While this driver’s actions go beyond simple tailgating, not including bicycles in the laws which protect vehicles from being followed too closely, escalates the danger such cyclists face when confronted by an irate driver.
Oregon has a slow moving vehicle law. It requires slow moving vehicles to pull over to allow faster moving vehicles to pass. However, according to Ray Thomas, an expert on bike law, this doesn’t apply to bicycles since the law refers to vehicle “drivers,” not “riders.”
To further his anti-bicycle campaign, Wheeler (the aggressive driver) filed a complaint against Thomas with the State Bar, asking them to “censure Thomas for ‘circulating misinformation’ to the public. Wheeler requested that the OSB shut down Thomas’ website, remove two articles, and that Thomas’ firm pay for a $3 million educational campaign to ‘counteract the effects of a decade of misinformation on their website.’” Fortunately, Wheeler’s complaint was dismissed by the OSB who found no professional misconduct.
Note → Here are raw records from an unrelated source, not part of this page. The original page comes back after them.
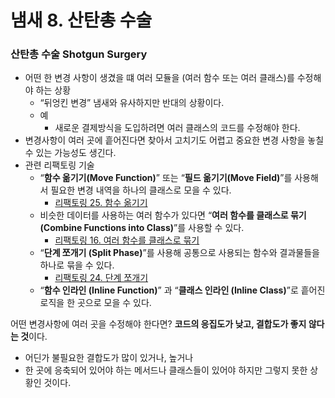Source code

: # 냄새 8. 산탄총 수술

### 산탄총 수술 Shotgun Surgery

- 어떤 한 변경 사항이 생겼을 떄 여러 모듈을 (여러 함수 또는 여러 클래스)를 수정해야 하는 상황
    - “뒤엉킨 변경” 냄새와 유사하지만 반대의 상황이다.
    - 예
        - 새로운 결제방식을 도입하려면 여러 클래스의 코드를 수정해야 한다.
- 변경사항이 여러 곳에 흩어진다면 찾아서 고치기도 어렵고 중요한 변경 사항을 놓칠 수 있는 가능성도 생긴다.
- 관련 리팩토링 기술
    - “**함수 옮기기(Move Function)**” 또는 “**필드 옮기기(Move Field)**”를 사용해서 필요한 변경 내역을 하나의 클래스로 모을 수 있다.
        - [리팩토링 25. 함수 옮기기](https://www.notion.so/25-fcf63963c6c44abd8fb6bb48bb90325e)
    - 비슷한 데이터를 사용하는 여러 함수가 있다면 “**여러 함수를 클래스로 묶기(Combine Functions into Class)**”를 사용할 수 있다.
        - [리팩토링 16. 여러 함수를 클래스로 묶기](https://www.notion.so/16-e730c6dcf7a8458a8062e2e4d266b560)
    - “**단계 쪼개기 (Split Phase)**”를 사용해 공통으로 사용되는 함수와 결과물들을 하나로 묶을 수 있다.
        - [리팩토링 24. 단계 쪼개기](https://www.notion.so/24-128887a950db42218fc5e0ad10078b28)
    - “**함수 인라인 (Inline Function)**” 과 “**클래스 인라인 (Inline Class)**”로 흩어진 로직을 한 곳으로 모을 수 있다.


어떤 변경사항에 여러 곳을 수정해야 한다면? **코드의 응집도가 낮고, 결합도가 좋지 않다는 것**이다.

- 어딘가 불필요한 결합도가 많이 있거나, 높거나
- 한 곳에 응축되어 있어야 하는 메서드나 클래스들이 있어야 하지만 그렇지 못한 상황인 것이다.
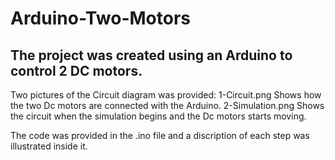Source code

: # Arduino-Two-Motors

## The project was created using an Arduino to control 2 DC motors.
Two pictures of the Circuit diagram was provided:
1-Circuit.png
Shows how the two Dc motors are connected with the Arduino.
2-Simulation.png
Shows the circuit when the simulation begins and the Dc motors starts moving.

The code was provided in the .ino file and a discription of each step was illustrated inside it.
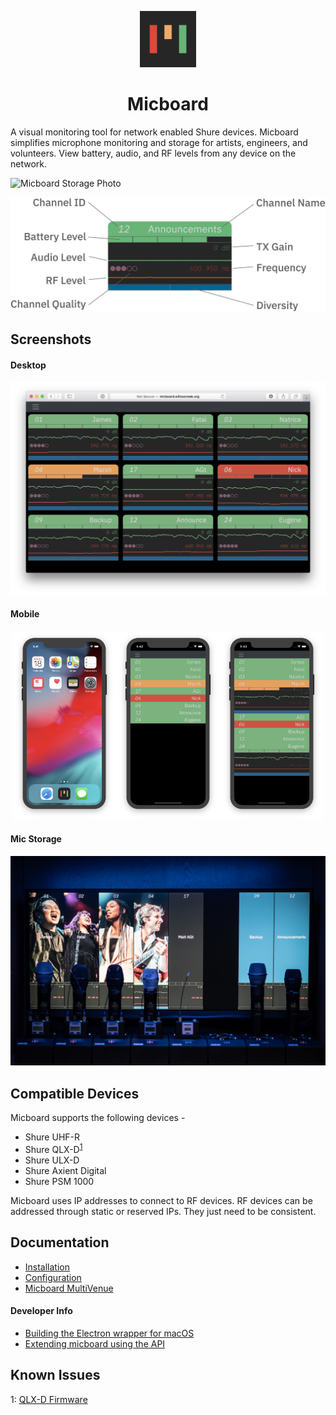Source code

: <p align="center">
  <a href="https://micboard.io"><img width="90px" height="90px" src="docs/img/logo.png"></a>
</p>

<h1 align="center">Micboard</h1>

A visual monitoring tool for network enabled Shure devices.  Micboard simplifies microphone monitoring and storage for artists, engineers, and volunteers.  View battery, audio, and RF levels from any device on the network.

![Micboard Storage Photo]()


![micboard diagram](docs/img/slug.png)

## Screenshots
#### Desktop
![Desktop](docs/img/desktop_ui.png)


#### Mobile
<p align="center">
  <img width="33%" src="docs/img/phone_home.png"><img width="33%" src="docs/img/phone_ui.png"><img width="33%" src="docs/img/phone_ui_exp.png">
</p>

#### Mic Storage
![mic storage](docs/img/wccc.jpg)

## Compatible Devices
Micboard supports the following devices -
* Shure UHF-R
* Shure QLX-D<sup>[1](#qlxd)</sup>
* Shure ULX-D
* Shure Axient Digital
* Shure PSM 1000

Micboard uses IP addresses to connect to RF devices.  RF devices can be addressed through static or reserved IPs.  They just need to be consistent.


## Documentation
* [Installation](docs/installation.md)
* [Configuration](docs/configuration.md)
* [Micboard MultiVenue](docs/multivenue.md)

#### Developer Info
* [Building the Electron wrapper for macOS](docs/electron.md)
* [Extending micboard using the API](docs/api.md)


## Known Issues
<a name="qlxd">1</a>: [QLX-D Firmware](docs/qlxd.md)
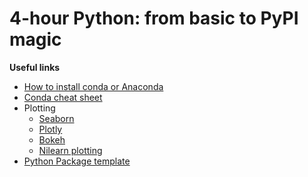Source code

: # 4-hour Python: from basic to PyPI magic

**Useful links**

- [How to install conda or Anaconda](https://docs.conda.io/projects/conda/en/latest/user-guide/install/index.html#)
- [Conda cheat sheet](https://docs.conda.io/projects/conda/en/latest/_downloads/843d9e0198f2a193a3484886fa28163c/conda-cheatsheet.pdf)
- Plotting
  - [Seaborn](https://seaborn.pydata.org/examples/index.html)
  - [Plotly](https://plotly.com/python/)
  - [Bokeh](https://bokeh.org/)
  - [Nilearn plotting](https://nilearn.github.io/stable/plotting/index.html#)
- [Python Package template](https://github.com/eurunuela/package_template)
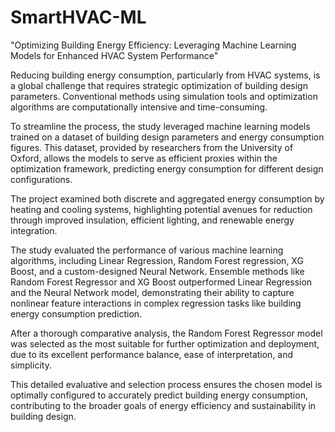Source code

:# SmartHVAC-ML
 
 "Optimizing Building Energy Efficiency: Leveraging Machine Learning Models for Enhanced HVAC System Performance"

 
Reducing building energy consumption, particularly from HVAC systems, is a global challenge that requires strategic optimization of building design parameters. Conventional methods using simulation tools and optimization algorithms are computationally intensive and time-consuming.

To streamline the process, the study leveraged machine learning models trained on a dataset of building design parameters and energy consumption figures. This dataset, provided by researchers from the University of Oxford, allows the models to serve as efficient proxies within the optimization framework, predicting energy consumption for different design configurations.

The project examined both discrete and aggregated energy consumption by heating and cooling systems, highlighting potential avenues for reduction through improved insulation, efficient lighting, and renewable energy integration.

The study evaluated the performance of various machine learning algorithms, including Linear Regression, Random Forest regression, XG Boost, and a custom-designed Neural Network. Ensemble methods like Random Forest Regressor and XG Boost outperformed Linear Regression and the Neural Network model, demonstrating their ability to capture nonlinear feature interactions in complex regression tasks like building energy consumption prediction.

After a thorough comparative analysis, the Random Forest Regressor model was selected as the most suitable for further optimization and deployment, due to its excellent performance balance, ease of interpretation, and simplicity.

This detailed evaluative and selection process ensures the chosen model is optimally configured to accurately predict building energy consumption, contributing to the broader goals of energy efficiency and sustainability in building design.
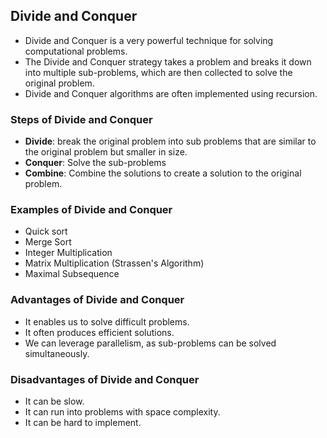 ## Divide and Conquer
- Divide and Conquer is a very powerful technique for solving computational problems.
- The Divide and Conquer strategy takes a problem and breaks it down into multiple sub-problems, which are then collected to solve the original problem.
- Divide and Conquer algorithms are often implemented using recursion.


### Steps of Divide and Conquer
- **Divide**: break the original problem into sub problems that are similar to the original problem but smaller in size.
- **Conquer**: Solve the sub-problems
- **Combine**: Combine the solutions to create a solution to the original problem.

### Examples of Divide and Conquer
- Quick sort
- Merge Sort
- Integer Multiplication
- Matrix Multiplication (Strassen's Algorithm)
- Maximal Subsequence

### Advantages of Divide and Conquer
- It enables us to solve difficult problems.
- It often produces efficient solutions.
- We can leverage parallelism, as sub-problems can be solved simultaneously.

### Disadvantages of Divide and Conquer
- It can be slow.
- It can run into problems with space complexity.
- It can be hard to implement.
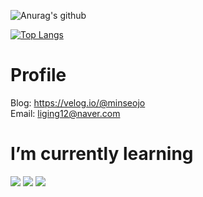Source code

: <!--
<img src="https://img.shields.io/badge/쓰고자하는_텍스트-컬러코드?style=flat-square&logo=simpleicons에서_아이콘이름&logoColor=white"/></a>

[![Anurag's GitHub stats](https://github-readme-stats.vercel.app/api?username=minseojo&theme=dracula)](https://github.com/minseojo)


![header](https://capsule-render.vercel.app/api?type=Waving&color=003458&height=240&section=header&text=MinseoJo&fontSize=60&animation=blinking&5&fontColor=ffffff)
-->
 
![Anurag's github ](https://github-readme-stats.vercel.app/api?username=minseojo&show_icons=true&theme=vue)

[![Top Langs](https://github-readme-stats.vercel.app/api/top-langs/?username=minseojo&langs_count=5&hide=html,css)](https://github.com/anuraghazra/github-readme-stats)


# Profile
Blog: https://velog.io/@minseojo
<br>
Email: liging12@naver.com

# I’m currently learning
<div align="left">
    <img src="https://img.shields.io/badge/Java-007396?style=for-the-badge&logo=java&logoColor=white"/></a>
    <img src="https://img.shields.io/badge/Spring Boot-6DB33F?style=for-the-badge&logo=Spring Boot&logoColor=white"/></a>
    <img src="https://img.shields.io/badge/mysql-4479A1?style=for-the-badge&logo=mysql&logoColor=white"> 
</div>




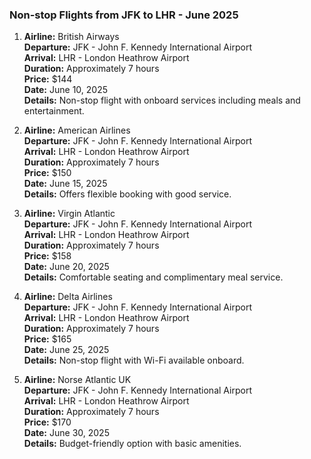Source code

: ### Non-stop Flights from JFK to LHR - June 2025

1. **Airline:** British Airways  
   **Departure:** JFK - John F. Kennedy International Airport  
   **Arrival:** LHR - London Heathrow Airport  
   **Duration:** Approximately 7 hours  
   **Price:** $144  
   **Date:** June 10, 2025  
   **Details:** Non-stop flight with onboard services including meals and entertainment.

2. **Airline:** American Airlines  
   **Departure:** JFK - John F. Kennedy International Airport  
   **Arrival:** LHR - London Heathrow Airport  
   **Duration:** Approximately 7 hours  
   **Price:** $150  
   **Date:** June 15, 2025  
   **Details:** Offers flexible booking with good service.

3. **Airline:** Virgin Atlantic  
   **Departure:** JFK - John F. Kennedy International Airport  
   **Arrival:** LHR - London Heathrow Airport  
   **Duration:** Approximately 7 hours  
   **Price:** $158  
   **Date:** June 20, 2025  
   **Details:** Comfortable seating and complimentary meal service.

4. **Airline:** Delta Airlines  
   **Departure:** JFK - John F. Kennedy International Airport  
   **Arrival:** LHR - London Heathrow Airport  
   **Duration:** Approximately 7 hours  
   **Price:** $165  
   **Date:** June 25, 2025  
   **Details:** Non-stop flight with Wi-Fi available onboard.

5. **Airline:** Norse Atlantic UK  
   **Departure:** JFK - John F. Kennedy International Airport  
   **Arrival:** LHR - London Heathrow Airport  
   **Duration:** Approximately 7 hours  
   **Price:** $170  
   **Date:** June 30, 2025  
   **Details:** Budget-friendly option with basic amenities.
The refusal of drivers and elected officials to provide cyclists with the same protections afforded to drivers is just one more example of an entitlement mentality. By denying cyclists the right to be free from cars bearing down on their rear wheels, endangering their lives, the drivers are in effect saying that if you want to ride a bicycle on “our road,” you will have to endure our self-proclaimed right to strike you from behind, throwing you over the bike’s handlebars, and accept our attempts to force you off of the road, into a ditch.
This fight over tailgating, and whether one has a right to drive at a speed appropriate to their vehicle, on a shared road, is just one more attempt to assign ownership of the road exclusively to motor vehicles. What it boils down to is that some drivers don’t want bicycles on the road. And they will fight tooth and nail to keep cyclists from asserting their rights, and from attaining equal rights with drivers.
For this reason, cyclists must stay abreast of the laws designed to enhance their rights and safety on the roads. And when such laws fail to pass, cyclists must contact their elected officials to protest the diminution of their rights. Otherwise, aggressive driving will continue, unchecked, and more cyclists will lose life and limb when riding on “shared” roads.